Os bandidos também não poupam ousadia e sofisticação nas ações e a bola da vez agora é explodir as unidades bancárias. Levantamento feito pelo Exército revela que 1,06 tonelada de explosivos e dinamite foi roubada de pedreiras em 2010. O número é 170% maior do que o registrado em 2009, quando foram levados 392 quilos de explosivos.
Na Bahia, o último assalto com explosivos aconteceu há pouco mais de uma semana, quando uma quadrilha invadiu o BB de Uruçuca e explodiu os caixas eletrônicos com dinamites, levando todo o dinheiro.
O Banco do Brasil está presente em boa parte dos municípios baianos e, por isso, é o preferido nos assaltos pelo interior.
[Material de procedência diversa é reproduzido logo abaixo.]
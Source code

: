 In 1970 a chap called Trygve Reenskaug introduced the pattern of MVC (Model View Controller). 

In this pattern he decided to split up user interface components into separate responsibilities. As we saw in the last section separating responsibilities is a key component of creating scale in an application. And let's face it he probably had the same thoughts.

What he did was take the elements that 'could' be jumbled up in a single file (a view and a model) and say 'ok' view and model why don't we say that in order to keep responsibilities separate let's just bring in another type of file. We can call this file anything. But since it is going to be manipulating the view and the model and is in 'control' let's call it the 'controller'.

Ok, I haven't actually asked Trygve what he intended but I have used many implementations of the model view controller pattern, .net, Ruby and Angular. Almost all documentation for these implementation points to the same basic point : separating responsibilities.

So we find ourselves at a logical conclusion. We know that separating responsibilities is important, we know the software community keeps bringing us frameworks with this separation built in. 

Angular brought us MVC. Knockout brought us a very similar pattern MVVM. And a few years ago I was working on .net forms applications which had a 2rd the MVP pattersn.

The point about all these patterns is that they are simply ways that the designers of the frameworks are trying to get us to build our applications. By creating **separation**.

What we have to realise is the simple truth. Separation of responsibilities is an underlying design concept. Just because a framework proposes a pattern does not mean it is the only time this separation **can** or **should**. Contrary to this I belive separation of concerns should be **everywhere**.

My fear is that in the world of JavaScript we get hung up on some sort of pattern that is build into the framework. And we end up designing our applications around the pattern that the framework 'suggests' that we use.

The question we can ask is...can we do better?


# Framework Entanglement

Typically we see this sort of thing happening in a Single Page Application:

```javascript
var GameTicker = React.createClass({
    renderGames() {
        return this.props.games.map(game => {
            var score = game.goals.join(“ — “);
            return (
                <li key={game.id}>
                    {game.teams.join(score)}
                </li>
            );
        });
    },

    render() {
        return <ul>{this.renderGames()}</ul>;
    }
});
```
Das 25 ocorrências registradas fora de Salvador, 20 foram em agências do BB.
A falta de equipamentos de segurança nas unidades bancárias é apontada como uma das principais causas dos assaltos. Sem um sistema de câmera, portas giratórias e vigilantes fica fácil para as quadrilhas agirem.
Aliado a isso, está o baixo efetivo policial. De acordo com Emília Blanco, da Secretaria de Segurança Pública, cerca de 6.800 policiais civis trabalham no combate a assaltos e 70% deles estão locados no interior. Número insuficiente para cobrir as 417 cidades.